**TASK PROMPT**
Starting with the line that contains "triangle edge within" and stopping after the line that contains "A vector containing", copy the entries below exactly. Include nothing else.
[RECORD SET — start]
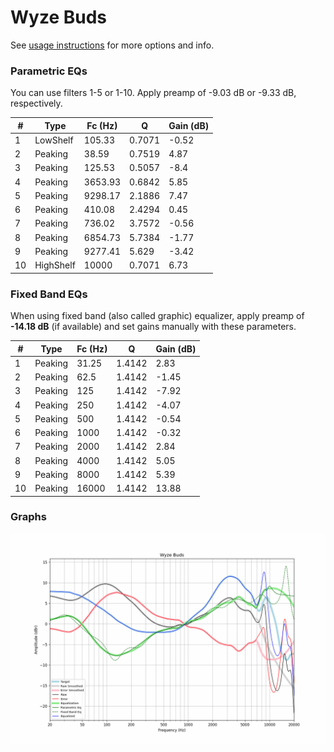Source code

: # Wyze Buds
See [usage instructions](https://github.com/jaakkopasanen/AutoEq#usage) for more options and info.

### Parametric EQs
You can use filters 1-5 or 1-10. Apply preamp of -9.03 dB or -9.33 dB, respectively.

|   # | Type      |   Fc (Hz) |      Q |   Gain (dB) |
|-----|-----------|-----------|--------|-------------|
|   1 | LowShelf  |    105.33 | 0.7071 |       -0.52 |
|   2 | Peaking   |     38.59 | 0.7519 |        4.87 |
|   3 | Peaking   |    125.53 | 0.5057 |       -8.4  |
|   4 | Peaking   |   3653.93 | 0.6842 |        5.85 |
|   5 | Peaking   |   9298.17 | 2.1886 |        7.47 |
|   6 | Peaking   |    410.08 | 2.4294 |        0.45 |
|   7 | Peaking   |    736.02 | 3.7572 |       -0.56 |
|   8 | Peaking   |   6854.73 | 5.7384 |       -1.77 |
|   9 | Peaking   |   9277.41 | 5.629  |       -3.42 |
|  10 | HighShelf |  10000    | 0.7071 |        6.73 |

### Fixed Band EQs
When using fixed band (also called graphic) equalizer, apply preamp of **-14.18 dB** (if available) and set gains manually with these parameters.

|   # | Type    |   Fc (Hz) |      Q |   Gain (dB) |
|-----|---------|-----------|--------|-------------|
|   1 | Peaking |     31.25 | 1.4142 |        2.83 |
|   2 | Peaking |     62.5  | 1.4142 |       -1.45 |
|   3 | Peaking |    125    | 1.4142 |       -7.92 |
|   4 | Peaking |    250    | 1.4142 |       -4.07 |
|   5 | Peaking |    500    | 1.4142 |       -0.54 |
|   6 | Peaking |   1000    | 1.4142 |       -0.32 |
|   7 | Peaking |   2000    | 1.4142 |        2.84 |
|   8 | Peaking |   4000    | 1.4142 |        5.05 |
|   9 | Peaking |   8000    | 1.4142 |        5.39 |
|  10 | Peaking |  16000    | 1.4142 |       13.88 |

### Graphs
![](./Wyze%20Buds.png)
[RECORD SET — finish]
[RECORD SET — start]
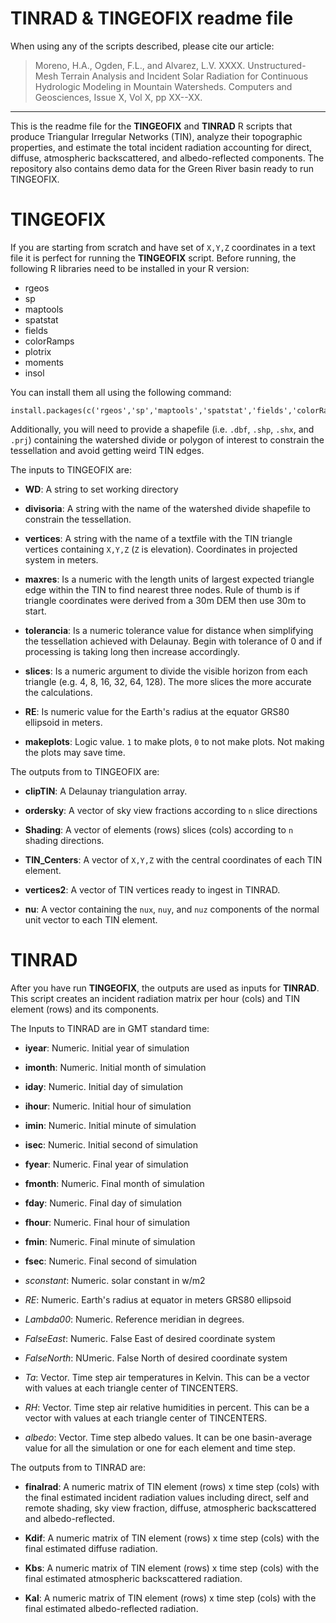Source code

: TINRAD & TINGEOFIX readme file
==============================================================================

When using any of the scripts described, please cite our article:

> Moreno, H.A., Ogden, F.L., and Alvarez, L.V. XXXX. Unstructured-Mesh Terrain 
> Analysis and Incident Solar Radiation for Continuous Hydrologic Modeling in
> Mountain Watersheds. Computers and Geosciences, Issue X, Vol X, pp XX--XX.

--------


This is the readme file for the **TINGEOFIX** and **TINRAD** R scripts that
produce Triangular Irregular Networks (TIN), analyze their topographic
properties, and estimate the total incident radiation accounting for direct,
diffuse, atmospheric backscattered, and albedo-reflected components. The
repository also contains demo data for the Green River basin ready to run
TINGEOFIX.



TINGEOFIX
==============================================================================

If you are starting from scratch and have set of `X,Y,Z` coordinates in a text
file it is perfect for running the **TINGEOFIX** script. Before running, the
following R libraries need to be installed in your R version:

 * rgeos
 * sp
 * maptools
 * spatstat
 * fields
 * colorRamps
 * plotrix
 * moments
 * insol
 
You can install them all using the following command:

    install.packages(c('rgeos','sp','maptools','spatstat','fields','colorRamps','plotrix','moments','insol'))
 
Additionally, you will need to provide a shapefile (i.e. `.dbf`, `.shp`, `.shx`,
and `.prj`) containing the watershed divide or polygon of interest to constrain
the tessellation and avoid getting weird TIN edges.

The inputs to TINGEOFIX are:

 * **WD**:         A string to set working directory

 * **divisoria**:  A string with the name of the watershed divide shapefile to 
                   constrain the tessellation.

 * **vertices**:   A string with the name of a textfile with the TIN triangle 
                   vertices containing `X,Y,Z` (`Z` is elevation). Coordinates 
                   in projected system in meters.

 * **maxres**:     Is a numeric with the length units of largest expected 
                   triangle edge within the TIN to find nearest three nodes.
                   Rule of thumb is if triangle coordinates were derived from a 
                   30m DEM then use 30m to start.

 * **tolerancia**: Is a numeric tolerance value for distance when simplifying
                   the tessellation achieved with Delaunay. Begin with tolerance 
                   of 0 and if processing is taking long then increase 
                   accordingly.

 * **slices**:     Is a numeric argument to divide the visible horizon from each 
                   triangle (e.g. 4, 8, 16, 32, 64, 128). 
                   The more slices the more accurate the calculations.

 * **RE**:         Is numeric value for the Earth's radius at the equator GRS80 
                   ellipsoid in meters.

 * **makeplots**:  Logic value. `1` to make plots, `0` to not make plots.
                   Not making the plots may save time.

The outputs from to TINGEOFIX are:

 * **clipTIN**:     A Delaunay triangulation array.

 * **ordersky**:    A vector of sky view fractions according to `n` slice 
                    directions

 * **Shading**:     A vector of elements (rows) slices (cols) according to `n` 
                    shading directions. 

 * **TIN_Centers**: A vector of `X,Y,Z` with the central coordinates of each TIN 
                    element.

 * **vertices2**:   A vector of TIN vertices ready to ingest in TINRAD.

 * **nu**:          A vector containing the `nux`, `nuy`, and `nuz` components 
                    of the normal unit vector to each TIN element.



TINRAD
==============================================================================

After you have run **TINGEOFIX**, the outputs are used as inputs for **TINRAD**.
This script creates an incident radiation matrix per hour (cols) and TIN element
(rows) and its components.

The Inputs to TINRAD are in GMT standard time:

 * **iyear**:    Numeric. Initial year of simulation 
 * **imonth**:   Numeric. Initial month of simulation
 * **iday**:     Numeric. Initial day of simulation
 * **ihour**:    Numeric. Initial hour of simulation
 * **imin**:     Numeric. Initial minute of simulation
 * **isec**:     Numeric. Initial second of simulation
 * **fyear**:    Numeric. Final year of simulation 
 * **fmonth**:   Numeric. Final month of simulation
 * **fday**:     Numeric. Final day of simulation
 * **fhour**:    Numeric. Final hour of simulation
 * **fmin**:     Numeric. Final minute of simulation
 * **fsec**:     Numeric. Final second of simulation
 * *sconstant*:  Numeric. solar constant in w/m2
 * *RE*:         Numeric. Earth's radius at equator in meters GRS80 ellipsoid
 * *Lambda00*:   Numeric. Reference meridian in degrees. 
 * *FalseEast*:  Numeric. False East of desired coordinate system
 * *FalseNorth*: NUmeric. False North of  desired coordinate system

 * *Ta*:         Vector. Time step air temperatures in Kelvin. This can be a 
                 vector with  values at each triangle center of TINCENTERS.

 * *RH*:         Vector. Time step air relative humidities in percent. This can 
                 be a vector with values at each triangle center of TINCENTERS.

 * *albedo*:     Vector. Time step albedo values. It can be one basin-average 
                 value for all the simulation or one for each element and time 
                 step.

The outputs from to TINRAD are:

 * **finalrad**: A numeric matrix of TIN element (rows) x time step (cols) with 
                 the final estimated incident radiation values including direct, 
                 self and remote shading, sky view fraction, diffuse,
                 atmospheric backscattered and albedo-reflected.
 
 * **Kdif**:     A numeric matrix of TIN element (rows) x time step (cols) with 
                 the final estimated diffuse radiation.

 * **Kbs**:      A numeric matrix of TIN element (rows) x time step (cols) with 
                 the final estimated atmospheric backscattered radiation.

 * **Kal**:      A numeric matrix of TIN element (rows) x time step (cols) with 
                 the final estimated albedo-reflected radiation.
[RECORD SET — finish]
[RECORD SET — start]
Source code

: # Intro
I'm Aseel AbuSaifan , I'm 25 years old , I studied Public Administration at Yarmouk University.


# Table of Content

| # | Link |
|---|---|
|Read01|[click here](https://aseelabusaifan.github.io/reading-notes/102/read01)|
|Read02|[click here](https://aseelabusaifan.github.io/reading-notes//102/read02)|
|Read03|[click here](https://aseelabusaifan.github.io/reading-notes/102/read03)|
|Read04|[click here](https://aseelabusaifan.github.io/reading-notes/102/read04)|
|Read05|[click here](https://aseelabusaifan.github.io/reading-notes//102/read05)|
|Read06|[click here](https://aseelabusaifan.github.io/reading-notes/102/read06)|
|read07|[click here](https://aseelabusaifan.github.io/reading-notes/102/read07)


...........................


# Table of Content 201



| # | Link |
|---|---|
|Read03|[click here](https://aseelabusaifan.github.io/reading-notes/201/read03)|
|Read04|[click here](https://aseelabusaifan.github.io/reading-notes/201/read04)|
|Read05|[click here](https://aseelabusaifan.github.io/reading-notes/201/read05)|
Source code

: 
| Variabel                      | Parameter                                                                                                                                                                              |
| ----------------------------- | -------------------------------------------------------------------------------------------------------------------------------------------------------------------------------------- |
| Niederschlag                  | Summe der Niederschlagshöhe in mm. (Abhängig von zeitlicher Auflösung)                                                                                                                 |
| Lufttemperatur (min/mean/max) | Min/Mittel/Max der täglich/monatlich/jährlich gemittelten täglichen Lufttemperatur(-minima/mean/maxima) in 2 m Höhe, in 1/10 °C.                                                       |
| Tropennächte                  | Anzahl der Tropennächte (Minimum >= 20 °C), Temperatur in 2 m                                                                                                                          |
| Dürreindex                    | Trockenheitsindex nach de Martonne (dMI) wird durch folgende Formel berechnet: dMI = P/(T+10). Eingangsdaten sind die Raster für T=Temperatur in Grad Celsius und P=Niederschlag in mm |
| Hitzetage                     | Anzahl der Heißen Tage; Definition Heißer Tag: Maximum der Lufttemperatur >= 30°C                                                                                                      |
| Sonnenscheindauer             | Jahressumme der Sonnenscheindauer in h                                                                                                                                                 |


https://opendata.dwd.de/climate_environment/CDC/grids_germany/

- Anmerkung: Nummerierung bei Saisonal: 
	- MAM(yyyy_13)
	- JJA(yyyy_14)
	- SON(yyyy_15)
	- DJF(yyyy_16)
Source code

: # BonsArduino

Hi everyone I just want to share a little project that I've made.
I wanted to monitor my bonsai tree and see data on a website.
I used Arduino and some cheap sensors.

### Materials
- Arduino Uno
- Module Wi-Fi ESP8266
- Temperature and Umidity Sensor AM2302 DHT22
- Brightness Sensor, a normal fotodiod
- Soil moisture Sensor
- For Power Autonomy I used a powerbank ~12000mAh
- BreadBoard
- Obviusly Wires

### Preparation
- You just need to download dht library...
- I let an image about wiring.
[RECORD SET — finish]
**RESPONSE BOX**
                   triangle edge within the TIN to find nearest three nodes.
                   Rule of thumb is if triangle coordinates were derived from a 
                   30m DEM then use 30m to start.

 * **tolerancia**: Is a numeric tolerance value for distance when simplifying
                   the tessellation achieved with Delaunay. Begin with tolerance 
                   of 0 and if processing is taking long then increase 
                   accordingly.

 * **slices**:     Is a numeric argument to divide the visible horizon from each 
                   triangle (e.g. 4, 8, 16, 32, 64, 128). 
                   The more slices the more accurate the calculations.

 * **RE**:         Is numeric value for the Earth's radius at the equator GRS80 
                   ellipsoid in meters.

 * **makeplots**:  Logic value. `1` to make plots, `0` to not make plots.
                   Not making the plots may save time.

The outputs from to TINGEOFIX are:

 * **clipTIN**:     A Delaunay triangulation array.

 * **ordersky**:    A vector of sky view fractions according to `n` slice 
                    directions

 * **Shading**:     A vector of elements (rows) slices (cols) according to `n` 
                    shading directions. 

 * **TIN_Centers**: A vector of `X,Y,Z` with the central coordinates of each TIN 
                    element.

 * **vertices2**:   A vector of TIN vertices ready to ingest in TINRAD.

 * **nu**:          A vector containing the `nux`, `nuy`, and `nuz` components 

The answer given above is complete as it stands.